One man has been permitted to attend the meeting, the respectful schoolteacher August (Ben Whishaw), meant to be an exemplar of good allyship. All too willing to play the beta male, he’s meek and quiet, revealed in these final scenes to be so wracked with gender guilt that he’s considered suicide. Set aside the implausibility of someone like this actually existing, and he’s still overwrought to an extent that doesn’t serve anyone, including women. For all his gestures of support — such as adding “women” to a list of things that are good — he’d help most by treating them and himself in a less self-flagellating fashion. (In the novel, he was conceived through this same program of institutionalized rape, a dark wrinkle to the backstory that Polley elides, yet Whishaw seems to use as the focal point for his whole performance.)
Shortly afterward, the women leave as they must, a foregone conclusion un-spoil-able in its inevitability. In a stunning final tableau, they line up the wagons and forge ahead into the unknown, an image that conjures both Moses leading his people through the parted Red Sea and the early American pioneers who settled the untamed West. She fits her own divestment from Hollywood into a longer lineage of rebellion from people with no other option than to invent their own better way forward.
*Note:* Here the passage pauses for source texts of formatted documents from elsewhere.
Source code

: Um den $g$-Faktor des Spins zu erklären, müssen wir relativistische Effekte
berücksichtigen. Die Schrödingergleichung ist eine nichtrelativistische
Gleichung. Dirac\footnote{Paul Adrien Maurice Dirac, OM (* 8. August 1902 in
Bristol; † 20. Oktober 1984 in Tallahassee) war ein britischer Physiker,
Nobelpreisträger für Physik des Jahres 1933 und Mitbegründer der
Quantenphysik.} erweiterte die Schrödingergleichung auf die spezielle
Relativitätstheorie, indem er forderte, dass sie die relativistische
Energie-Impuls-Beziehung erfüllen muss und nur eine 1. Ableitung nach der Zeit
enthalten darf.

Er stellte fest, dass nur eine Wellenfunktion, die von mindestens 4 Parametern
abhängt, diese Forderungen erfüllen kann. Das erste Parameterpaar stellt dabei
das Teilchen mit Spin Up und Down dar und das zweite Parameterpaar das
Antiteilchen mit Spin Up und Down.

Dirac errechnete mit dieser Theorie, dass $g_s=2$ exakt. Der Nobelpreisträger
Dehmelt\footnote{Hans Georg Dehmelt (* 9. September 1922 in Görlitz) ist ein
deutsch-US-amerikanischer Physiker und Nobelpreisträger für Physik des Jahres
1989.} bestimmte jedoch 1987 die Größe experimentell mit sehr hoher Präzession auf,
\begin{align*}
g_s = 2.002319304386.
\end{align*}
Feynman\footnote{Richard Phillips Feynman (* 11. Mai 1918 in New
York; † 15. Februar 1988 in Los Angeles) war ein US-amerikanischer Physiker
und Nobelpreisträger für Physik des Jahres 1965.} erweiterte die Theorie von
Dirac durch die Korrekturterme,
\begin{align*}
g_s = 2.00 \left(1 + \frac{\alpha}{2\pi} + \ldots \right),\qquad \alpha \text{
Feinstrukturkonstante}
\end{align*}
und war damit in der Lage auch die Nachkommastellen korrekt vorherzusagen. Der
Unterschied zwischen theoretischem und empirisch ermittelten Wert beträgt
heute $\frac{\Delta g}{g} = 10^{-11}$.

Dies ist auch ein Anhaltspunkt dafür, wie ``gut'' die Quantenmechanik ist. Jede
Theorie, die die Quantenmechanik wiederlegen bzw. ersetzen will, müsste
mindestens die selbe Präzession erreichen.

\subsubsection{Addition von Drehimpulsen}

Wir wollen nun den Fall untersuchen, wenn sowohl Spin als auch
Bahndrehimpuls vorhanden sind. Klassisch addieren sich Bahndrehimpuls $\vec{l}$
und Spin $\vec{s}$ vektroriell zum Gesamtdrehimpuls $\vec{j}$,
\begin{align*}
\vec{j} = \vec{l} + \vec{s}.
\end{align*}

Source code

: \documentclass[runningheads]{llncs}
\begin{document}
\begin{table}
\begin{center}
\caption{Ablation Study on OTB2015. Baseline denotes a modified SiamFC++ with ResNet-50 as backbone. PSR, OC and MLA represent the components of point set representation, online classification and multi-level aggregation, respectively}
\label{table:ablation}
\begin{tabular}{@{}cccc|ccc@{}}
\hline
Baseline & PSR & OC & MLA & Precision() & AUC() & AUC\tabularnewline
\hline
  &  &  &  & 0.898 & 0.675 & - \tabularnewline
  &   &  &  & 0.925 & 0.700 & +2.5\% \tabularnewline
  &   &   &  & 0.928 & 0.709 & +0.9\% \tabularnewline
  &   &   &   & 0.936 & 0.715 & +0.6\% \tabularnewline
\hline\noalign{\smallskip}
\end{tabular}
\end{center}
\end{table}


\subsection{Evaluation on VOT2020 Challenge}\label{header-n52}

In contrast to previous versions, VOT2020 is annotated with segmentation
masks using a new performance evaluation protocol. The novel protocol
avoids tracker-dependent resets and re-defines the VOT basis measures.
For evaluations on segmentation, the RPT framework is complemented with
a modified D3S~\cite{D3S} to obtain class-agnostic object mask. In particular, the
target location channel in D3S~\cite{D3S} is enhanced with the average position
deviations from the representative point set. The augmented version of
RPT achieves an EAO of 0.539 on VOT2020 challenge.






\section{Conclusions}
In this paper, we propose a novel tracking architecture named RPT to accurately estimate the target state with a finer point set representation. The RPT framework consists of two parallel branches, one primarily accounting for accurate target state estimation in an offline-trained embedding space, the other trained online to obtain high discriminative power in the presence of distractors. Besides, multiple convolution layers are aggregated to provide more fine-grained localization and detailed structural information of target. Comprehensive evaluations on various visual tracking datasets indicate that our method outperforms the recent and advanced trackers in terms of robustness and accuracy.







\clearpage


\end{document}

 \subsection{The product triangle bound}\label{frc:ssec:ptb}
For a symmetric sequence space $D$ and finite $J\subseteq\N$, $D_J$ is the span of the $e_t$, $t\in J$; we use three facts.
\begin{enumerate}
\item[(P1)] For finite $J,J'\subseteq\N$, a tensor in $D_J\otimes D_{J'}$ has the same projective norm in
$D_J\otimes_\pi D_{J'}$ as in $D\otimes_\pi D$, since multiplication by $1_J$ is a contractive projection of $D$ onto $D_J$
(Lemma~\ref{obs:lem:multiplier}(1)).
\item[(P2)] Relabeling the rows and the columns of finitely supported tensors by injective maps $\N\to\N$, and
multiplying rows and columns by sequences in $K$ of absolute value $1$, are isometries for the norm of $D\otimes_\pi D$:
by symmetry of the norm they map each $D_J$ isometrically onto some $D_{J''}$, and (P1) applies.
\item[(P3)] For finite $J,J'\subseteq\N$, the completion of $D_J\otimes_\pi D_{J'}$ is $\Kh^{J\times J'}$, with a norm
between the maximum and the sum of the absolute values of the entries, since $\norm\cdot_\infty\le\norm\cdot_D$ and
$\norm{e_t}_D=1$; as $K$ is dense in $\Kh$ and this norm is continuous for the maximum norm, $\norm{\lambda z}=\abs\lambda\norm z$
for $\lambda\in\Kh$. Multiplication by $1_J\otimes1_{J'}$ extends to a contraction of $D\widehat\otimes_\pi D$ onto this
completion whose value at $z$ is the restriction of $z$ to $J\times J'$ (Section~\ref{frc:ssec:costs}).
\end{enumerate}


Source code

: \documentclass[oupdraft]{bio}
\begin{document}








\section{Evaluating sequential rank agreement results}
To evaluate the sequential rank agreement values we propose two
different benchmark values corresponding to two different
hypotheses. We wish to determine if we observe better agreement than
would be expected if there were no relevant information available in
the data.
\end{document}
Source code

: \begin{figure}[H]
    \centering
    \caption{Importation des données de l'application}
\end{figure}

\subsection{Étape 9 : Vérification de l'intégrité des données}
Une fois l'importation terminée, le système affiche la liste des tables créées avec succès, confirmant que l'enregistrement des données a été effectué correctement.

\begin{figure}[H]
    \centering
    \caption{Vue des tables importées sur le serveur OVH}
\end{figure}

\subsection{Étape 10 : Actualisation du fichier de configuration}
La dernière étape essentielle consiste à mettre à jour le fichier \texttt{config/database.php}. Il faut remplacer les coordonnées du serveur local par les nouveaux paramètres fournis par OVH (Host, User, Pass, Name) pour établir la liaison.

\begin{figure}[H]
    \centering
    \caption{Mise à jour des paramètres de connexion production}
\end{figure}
So long as women have their convictions, men can hold no monopolies on transcendence, whether through God or art. That rich symbol of the caravan heading toward the promise of tomorrow suggests that whatever your passion might be, there’s minimal difference in the fight for your piece of it. Only after repeatedly stating this much in stark terms didactic to the point of awkwardness does she find a subtler, more poignant method of expression. With this final beat, Polley smoothly synthesizes all of the thematic registers in which she sets out to operate, a deft weaving absent from much of what precedes it.